2017 Steel Price Forecast: China’s Steel Market Demand to Boost Prices, but Risks Remain
Release Date:
2020-01-03
Inventory declined month-on-month, signaling the onset of peak-season demand. This week, transaction data across the tracked regions showed an overall rebound: Beijing’s sales fell 6.0% month-on-month, while Wuhan’s rose 11.1% month-on-month. On the inventory front, social steel stocks stood at 15.2 million tonnes, down 1.0% from the previous week—consistent with the post-holiday pattern of a 3–4-week build-up followed by a peak and subsequent decline by late February. This week’s month-on-month drop in inventory sends a positive signal, indicating that peak-season demand has begun to pick up. With the peak season now underway, operating rates have continued to rise this week: nationwide blast-furnace utilization reached 75.1%, up 0.4 percentage points month-on-month; in Tangshan, blast-furnace utilization climbed to 83.7%, an increase of 0.9 percentage points from the prior week.
Given that recent environmental production restrictions are likely to exert some downward pressure on supply, we expect the steel industry’s capacity utilization rate to rise gradually going forward. This week, steel prices remained robust and posted substantial gains, while mill gross margins continued to rebound—particularly for long products, where margins surged to elevated levels (RMB 670–740 per ton for construction steel and RMB 690–1,100 per ton for flat products). We believe that, with the official onset of the peak demand season in late February and early March, coupled with the impact of environmental production curbs and the crackdown on substandard “strip steel” around the time of the Two Sessions, the supply-demand gap is likely to widen further, making the upcoming peak season a promising period for steel prices.
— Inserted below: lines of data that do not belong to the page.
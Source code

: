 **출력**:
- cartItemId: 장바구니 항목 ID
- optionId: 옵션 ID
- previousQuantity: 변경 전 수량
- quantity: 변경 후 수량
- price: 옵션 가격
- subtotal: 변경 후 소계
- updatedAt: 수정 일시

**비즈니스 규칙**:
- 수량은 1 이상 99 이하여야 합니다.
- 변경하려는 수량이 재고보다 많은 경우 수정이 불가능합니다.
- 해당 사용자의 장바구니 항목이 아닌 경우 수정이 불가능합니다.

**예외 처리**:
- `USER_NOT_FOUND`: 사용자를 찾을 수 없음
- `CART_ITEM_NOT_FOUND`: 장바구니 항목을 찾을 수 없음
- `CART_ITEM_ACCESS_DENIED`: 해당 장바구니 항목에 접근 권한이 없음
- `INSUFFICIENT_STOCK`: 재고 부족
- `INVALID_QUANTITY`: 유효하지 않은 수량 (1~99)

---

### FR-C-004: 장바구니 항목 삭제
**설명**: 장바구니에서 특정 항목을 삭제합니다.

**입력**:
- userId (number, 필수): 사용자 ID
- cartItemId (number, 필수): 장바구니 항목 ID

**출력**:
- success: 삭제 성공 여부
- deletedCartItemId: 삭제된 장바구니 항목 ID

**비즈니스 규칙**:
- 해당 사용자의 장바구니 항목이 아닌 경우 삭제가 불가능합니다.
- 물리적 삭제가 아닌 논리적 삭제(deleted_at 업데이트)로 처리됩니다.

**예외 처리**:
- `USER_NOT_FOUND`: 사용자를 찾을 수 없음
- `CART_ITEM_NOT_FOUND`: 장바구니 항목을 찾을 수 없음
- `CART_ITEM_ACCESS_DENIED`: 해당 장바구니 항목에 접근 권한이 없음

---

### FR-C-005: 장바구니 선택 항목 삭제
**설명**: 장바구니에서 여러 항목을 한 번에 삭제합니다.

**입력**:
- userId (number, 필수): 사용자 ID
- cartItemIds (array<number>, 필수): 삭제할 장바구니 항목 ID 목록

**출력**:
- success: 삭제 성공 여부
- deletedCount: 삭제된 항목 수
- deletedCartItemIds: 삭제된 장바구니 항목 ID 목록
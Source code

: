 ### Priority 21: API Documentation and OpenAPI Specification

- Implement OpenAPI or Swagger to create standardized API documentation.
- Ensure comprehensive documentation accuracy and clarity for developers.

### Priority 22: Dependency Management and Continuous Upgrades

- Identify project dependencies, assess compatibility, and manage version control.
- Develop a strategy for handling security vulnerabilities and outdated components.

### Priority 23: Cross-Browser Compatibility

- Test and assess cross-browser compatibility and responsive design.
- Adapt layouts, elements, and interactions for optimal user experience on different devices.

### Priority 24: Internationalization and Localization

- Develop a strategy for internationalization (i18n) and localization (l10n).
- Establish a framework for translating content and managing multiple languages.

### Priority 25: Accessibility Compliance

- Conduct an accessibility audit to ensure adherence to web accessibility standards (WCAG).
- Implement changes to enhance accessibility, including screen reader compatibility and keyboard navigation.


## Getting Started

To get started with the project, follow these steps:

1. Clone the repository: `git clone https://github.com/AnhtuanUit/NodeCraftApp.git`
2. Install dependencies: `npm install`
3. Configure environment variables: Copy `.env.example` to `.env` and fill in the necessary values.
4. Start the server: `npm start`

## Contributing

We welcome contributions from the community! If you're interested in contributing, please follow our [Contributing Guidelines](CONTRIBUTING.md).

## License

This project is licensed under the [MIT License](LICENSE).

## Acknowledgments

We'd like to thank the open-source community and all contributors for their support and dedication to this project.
Environmental protection measures are being stepped up ahead of the Two Sessions, which is expected to push steel prices higher. Recently, environmental inspection teams have launched a new round of inspections in the Beijing–Tianjin–Hebei region, with stricter production restrictions set to take effect around the time of the Two Sessions. Hebei Province has activated an emergency response, leading to the complete shutdown of several steel mills in the Wuan area. Given that the Beijing–Tianjin–Hebei region accounts for 30% of China’s total steel capacity, any production curbs in this region would have a significant impact. Based on past experience, if such restrictions were fully enforced, they could reduce daily output by roughly 200,000 tonnes. With the peak season now upon us, these factors are likely to provide further upward pressure on steel prices.
Leading steelmaker Baosteel resumes trading, providing a catalyst for the broader steel sector. We remain optimistic about the industry’s recovery in sentiment driven by capacity reduction, and expect the steel sector to benefit over the next two to three months from three key catalysts: seasonal price hikes during the peak season (due to environmental restrictions and production cuts), supportive policy measures, and strong earnings performance. Meanwhile, Baowu Steel Group’s absorption-based share-swap merger is set to resume trading on Monday; given that the steel sector has risen 7.42% during the suspension period, with individual steel stocks gaining 10%–15% on average, we are bullish on Baowu’s post-resumption performance—and view this as another significant catalyst for the sector. In terms of specific stocks, we continue to recommend leading plate producers such as Baosteel, Angang, Xinxing, and HBIS, transformation-oriented names like Nangang and Shougang, as well as companies tied to the “medium-frequency furnace” issue and their related exposure: construction steel players including Fangda, Maanshan Iron & Steel, Liuzhou Iron & Steel, Daye Special Steel, and Sansteel, among others.